▶ _DATA FOR ANALYSIS_
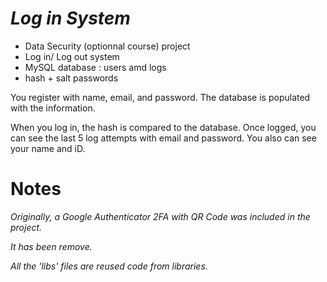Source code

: # ***Log in System***

* Data Security (optionnal course) project
* Log in/ Log out system
* MySQL database : users amd logs
* hash + salt passwords
  
You register with name, email, and password.
The database is populated with the information.

When you log in, the hash is compared to the database.
Once logged, you can see the last 5 log attempts with email and password. You also can see your name and iD.


# Notes

*Originally, a Google Authenticator 2FA with QR Code was included in the project.*

*It has been remove.*

*All the 'libs' files are reused code from libraries.*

▶ _WORK INSTRUCTION_
Copy the lines above exactly. Start with the line containing "hash + salt passwords", end with the line containing "When you log", and include both.

▶ _YOUR RESPONSE_
* hash + salt passwords
  
You register with name, email, and password.
The database is populated with the information.

When you log in, the hash is compared to the database.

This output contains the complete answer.